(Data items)

*** Block opens ***

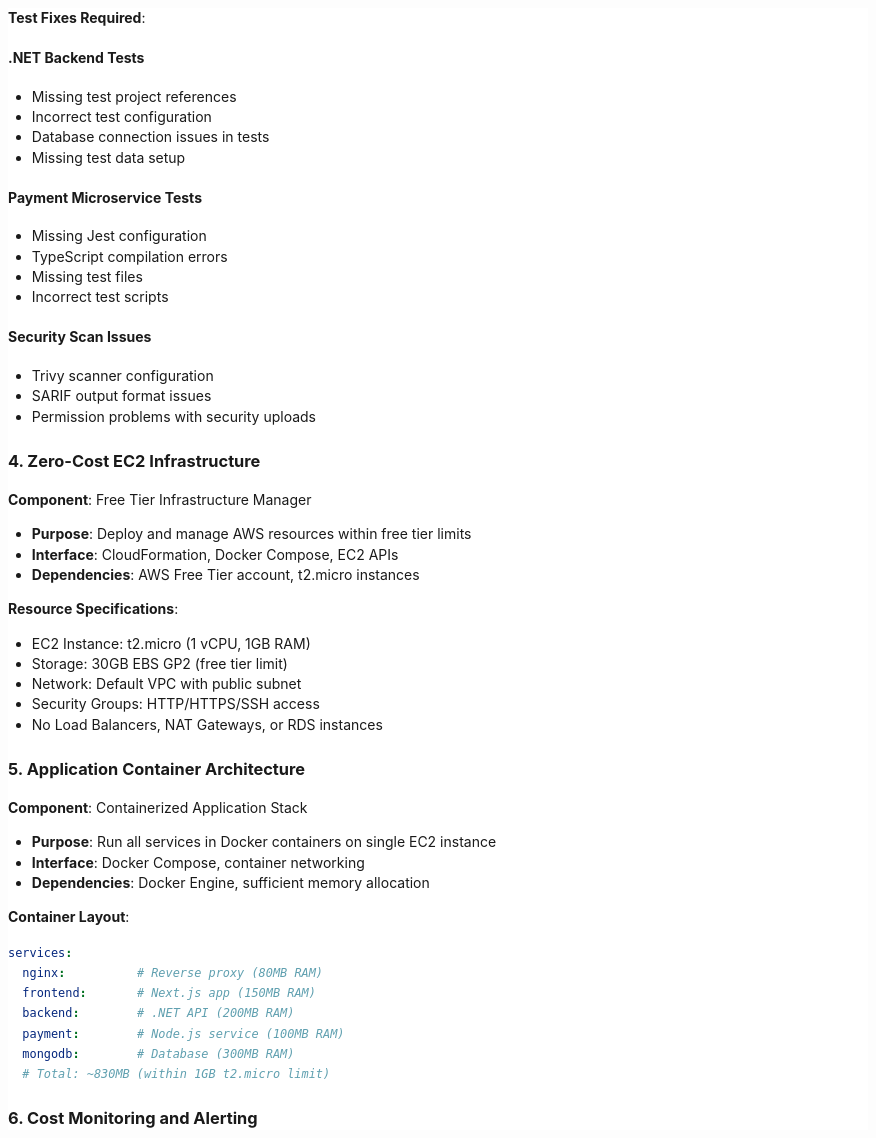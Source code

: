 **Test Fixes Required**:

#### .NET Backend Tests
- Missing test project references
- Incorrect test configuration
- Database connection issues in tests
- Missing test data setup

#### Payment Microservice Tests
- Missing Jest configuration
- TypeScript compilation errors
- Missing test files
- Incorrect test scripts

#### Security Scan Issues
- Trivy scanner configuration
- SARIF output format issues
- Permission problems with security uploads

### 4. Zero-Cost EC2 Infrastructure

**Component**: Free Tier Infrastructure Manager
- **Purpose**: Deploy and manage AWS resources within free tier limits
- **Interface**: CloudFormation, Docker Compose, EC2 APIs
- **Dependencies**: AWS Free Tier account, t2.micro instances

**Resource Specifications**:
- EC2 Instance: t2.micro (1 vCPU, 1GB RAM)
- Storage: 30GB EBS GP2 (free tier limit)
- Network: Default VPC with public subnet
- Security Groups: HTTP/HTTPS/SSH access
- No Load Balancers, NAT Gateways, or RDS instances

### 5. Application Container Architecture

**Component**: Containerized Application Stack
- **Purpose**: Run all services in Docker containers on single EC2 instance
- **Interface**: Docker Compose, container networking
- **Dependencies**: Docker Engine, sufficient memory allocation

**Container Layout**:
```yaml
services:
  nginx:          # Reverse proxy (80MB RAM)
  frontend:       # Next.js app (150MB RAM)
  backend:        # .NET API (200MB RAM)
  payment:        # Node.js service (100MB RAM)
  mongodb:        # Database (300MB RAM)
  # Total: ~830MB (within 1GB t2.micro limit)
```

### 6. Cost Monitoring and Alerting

*** Block closes ***
*** Block opens ***

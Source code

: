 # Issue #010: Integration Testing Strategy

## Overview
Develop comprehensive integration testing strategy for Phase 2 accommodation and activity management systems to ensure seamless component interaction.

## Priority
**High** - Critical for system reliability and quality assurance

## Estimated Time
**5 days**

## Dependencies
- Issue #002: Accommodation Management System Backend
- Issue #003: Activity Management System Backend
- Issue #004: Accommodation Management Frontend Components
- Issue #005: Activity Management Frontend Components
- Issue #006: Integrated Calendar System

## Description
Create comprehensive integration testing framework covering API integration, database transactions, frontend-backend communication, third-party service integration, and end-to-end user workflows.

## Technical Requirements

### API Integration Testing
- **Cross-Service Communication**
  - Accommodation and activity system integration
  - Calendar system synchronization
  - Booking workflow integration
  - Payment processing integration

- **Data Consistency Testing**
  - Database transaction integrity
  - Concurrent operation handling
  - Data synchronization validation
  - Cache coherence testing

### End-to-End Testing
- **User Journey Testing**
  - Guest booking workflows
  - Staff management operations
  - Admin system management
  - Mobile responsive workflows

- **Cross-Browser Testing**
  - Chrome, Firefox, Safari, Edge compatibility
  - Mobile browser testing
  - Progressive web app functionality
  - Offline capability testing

*** Block closes ***

_Work instructions_
Going through the data above, return each line with the word "within".

_Answer for the task_
- **Purpose**: Deploy and manage AWS resources within free tier limits
  # Total: ~830MB (within 1GB t2.micro limit)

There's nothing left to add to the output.